A Letter From the Publisher

By Robert L. Miller

Aug. 24, 1985. Three journalists are waiting in an airport lounge. The voice of an anchorman floats from a flickering television screen: "The Kremlin's new leader remains a mystery . . ." As his words fade, the three men, all TIME editors, board a flight for Moscow on their way to the first interview that Mikhail Gorbachev granted to any Western journalists.

Cut. Print. The editors were played by actors, but the scene was based on fact. It was re-enacted for a 30-second television commercial that will be launched this week in 20 cities.
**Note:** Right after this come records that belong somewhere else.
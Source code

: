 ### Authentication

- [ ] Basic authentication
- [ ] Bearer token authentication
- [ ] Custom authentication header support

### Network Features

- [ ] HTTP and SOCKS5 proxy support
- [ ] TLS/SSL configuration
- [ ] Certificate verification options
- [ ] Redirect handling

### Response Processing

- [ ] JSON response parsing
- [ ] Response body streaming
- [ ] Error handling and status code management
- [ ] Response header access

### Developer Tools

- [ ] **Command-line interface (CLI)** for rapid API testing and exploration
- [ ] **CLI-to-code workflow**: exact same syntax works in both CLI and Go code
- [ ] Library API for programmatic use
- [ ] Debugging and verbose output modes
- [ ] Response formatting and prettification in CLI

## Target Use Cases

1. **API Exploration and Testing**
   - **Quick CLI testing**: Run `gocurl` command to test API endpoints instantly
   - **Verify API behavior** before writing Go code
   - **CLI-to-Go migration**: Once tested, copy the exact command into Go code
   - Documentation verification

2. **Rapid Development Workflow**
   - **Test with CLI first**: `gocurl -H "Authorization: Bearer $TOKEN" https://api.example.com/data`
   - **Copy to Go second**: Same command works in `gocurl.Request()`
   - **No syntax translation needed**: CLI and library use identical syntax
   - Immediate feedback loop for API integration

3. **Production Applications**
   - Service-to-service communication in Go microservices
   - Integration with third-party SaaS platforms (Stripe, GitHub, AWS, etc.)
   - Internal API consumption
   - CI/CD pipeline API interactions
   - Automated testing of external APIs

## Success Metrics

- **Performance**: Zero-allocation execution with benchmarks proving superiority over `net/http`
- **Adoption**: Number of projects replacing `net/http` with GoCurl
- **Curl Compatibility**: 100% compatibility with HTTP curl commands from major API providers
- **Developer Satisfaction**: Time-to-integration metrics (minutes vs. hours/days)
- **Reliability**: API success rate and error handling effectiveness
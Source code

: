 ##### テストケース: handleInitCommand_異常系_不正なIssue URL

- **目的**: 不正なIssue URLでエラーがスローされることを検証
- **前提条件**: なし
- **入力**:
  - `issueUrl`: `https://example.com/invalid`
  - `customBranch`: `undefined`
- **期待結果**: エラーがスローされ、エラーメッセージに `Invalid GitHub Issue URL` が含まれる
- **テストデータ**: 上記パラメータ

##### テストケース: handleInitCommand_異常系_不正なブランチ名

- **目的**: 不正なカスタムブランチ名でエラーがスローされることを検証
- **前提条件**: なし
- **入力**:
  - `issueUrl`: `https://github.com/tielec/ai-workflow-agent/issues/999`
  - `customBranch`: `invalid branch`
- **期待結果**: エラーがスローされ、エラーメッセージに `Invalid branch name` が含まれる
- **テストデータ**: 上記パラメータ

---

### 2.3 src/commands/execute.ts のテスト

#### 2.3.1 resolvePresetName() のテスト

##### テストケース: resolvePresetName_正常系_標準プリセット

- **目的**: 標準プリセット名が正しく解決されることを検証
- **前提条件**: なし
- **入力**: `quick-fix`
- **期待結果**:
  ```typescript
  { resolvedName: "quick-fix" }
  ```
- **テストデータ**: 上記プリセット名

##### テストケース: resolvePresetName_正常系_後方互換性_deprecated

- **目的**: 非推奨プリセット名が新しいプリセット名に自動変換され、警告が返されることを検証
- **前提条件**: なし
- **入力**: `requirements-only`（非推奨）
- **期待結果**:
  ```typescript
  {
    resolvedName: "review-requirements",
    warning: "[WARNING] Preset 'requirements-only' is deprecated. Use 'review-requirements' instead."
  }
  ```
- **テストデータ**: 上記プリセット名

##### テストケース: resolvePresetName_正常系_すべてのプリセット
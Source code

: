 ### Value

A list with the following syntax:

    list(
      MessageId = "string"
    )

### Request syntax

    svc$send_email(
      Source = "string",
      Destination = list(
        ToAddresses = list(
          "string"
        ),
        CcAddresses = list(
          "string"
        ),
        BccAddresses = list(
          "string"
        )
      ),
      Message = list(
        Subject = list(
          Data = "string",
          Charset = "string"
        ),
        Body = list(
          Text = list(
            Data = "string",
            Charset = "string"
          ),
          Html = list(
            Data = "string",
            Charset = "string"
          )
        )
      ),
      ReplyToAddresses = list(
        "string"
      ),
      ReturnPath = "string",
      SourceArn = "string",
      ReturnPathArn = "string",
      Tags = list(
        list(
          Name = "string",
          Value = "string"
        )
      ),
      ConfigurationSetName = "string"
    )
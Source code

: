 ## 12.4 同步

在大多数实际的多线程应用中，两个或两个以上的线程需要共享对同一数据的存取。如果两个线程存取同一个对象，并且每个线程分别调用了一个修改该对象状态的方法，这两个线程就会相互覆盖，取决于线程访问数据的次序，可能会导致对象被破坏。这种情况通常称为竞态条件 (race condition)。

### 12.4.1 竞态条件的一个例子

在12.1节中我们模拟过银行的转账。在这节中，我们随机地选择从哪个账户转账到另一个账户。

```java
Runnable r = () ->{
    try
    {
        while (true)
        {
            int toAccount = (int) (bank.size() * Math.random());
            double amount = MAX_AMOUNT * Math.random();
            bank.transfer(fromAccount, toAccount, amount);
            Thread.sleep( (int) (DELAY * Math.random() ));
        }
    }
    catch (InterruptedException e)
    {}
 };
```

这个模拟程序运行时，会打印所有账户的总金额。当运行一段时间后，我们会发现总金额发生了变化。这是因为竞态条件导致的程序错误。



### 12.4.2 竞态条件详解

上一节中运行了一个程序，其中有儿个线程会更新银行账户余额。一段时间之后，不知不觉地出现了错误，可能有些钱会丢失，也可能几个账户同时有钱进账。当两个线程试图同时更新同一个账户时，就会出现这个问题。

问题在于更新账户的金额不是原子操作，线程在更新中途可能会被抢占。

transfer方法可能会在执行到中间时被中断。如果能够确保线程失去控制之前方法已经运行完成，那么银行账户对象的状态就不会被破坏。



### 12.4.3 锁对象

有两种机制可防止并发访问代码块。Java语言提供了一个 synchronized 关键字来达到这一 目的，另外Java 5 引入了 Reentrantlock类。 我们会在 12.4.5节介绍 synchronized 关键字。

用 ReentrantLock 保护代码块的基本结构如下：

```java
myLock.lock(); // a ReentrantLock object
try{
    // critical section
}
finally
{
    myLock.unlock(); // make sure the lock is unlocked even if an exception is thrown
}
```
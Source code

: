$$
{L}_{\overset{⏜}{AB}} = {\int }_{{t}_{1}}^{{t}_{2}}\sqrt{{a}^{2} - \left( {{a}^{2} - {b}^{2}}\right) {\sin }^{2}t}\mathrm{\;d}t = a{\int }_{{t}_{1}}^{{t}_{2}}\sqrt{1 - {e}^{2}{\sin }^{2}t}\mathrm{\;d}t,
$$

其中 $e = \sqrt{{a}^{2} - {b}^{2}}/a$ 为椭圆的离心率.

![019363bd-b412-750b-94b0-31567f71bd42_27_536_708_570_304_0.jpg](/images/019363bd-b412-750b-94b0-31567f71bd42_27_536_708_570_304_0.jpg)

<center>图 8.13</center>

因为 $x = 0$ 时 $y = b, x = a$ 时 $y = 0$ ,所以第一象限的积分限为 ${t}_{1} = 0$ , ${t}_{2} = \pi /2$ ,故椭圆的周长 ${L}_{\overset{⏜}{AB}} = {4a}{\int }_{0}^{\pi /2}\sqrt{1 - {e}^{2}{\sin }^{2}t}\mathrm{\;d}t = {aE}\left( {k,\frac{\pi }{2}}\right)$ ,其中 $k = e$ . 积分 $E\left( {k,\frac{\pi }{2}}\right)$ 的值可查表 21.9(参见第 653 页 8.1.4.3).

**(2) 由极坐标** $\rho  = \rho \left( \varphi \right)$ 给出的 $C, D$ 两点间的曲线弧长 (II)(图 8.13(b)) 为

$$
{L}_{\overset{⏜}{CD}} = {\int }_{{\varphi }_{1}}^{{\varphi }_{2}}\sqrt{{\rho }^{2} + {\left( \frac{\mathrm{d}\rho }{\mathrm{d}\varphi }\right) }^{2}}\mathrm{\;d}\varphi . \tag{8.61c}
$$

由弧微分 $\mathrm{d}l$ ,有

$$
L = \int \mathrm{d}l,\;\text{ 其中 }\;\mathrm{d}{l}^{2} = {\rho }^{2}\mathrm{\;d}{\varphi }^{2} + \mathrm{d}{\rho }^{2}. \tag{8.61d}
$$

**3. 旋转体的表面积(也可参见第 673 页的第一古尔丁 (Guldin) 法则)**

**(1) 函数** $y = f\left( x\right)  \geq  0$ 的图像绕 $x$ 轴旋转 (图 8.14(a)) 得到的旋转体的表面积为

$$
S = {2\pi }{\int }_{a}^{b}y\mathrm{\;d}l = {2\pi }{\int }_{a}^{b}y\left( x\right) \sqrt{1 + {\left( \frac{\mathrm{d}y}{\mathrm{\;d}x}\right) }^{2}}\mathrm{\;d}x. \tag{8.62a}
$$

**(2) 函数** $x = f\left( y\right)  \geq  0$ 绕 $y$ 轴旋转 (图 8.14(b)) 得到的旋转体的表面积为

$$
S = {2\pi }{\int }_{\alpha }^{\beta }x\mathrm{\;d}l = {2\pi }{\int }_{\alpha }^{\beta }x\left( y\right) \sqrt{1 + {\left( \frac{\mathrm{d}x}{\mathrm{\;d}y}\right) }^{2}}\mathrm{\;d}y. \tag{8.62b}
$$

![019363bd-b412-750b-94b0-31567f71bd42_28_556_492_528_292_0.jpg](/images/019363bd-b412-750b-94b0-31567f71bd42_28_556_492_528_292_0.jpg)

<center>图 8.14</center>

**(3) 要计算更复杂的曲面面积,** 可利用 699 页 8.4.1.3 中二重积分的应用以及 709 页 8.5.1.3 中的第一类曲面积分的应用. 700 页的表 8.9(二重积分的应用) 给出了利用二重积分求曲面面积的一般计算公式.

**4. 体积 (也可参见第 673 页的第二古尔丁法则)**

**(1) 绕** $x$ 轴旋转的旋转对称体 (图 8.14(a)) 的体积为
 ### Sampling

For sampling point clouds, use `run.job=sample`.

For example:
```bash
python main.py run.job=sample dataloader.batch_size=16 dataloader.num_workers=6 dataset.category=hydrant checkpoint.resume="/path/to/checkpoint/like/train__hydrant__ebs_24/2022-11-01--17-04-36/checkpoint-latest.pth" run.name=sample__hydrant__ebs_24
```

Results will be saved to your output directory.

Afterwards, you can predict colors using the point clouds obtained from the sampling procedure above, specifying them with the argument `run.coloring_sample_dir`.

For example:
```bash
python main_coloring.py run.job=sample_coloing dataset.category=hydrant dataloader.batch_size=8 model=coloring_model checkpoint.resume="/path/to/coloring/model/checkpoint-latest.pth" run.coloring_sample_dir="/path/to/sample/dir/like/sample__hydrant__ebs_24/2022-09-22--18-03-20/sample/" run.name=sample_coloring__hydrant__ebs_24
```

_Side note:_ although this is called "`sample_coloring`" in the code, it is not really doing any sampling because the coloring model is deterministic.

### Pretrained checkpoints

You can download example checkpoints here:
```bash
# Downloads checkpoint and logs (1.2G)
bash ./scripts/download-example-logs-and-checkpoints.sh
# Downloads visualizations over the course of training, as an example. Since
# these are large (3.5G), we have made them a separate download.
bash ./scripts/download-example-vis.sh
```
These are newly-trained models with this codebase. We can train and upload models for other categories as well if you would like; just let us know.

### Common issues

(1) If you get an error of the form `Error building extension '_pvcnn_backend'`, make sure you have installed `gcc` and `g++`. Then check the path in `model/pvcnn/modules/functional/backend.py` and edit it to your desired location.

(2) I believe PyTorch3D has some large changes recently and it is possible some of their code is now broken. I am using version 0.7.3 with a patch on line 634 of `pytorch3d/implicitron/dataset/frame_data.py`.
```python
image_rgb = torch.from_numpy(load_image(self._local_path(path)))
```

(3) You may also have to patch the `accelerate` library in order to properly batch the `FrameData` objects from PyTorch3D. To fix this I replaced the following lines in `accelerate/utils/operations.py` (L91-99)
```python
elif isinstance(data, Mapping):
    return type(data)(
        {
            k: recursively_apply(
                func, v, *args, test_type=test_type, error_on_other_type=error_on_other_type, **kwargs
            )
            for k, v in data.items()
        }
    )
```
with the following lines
The first of three such TV spots, it ends with a simple reminder: "Week after week, there's no substitute for TIME."

The magazine has had a number of advertising campaigns over the years, but this one is different. The basic message: We know you watch the evening news and read the newspapers. You probably feel saturated, even overwhelmed with information. Well, TIME is not just another medium. While television and newspapers give you a glimpse of the news, TIME digests it all, then tells you what happened, in a framework that goes beyond the clutter to make sense of the world. Thanks in part to the clout of our 29 million readers and the unique relationship we have with them, the magazine has unparalleled access to the people who shape the news. Raisa Gorbachev, in Washington last week, pronounced herself a regular reader.

Our new TV campaign deals only with actual stories. A second commercial will show broadcast reports of a presidential candidate's withdrawal, newspaper headlines about church scandals, and shots of reporters mobbing the latest figure in a Wall Street insider-trading scheme. These disparate events were connected and given perspective earlier this year in a TIME cover story, "What Ever Happened to Ethics." A third spot will show how TIME went beyond the headlines of the Wall Street crash to examine America's leadership crisis.

The new commercials are the work of a team headed by Robert Cox, a Young & Rubicam executive. "Our not so subtle message is that if you're not reading TIME, you're missing something," he says. Directed by Tony Scott, the prizewinning Briton who made Top Gun and Beverly Hills Cop II, the images are fashioned to convey the same idea: the energy, intelligence, excitement and authority that go into each issue of TIME.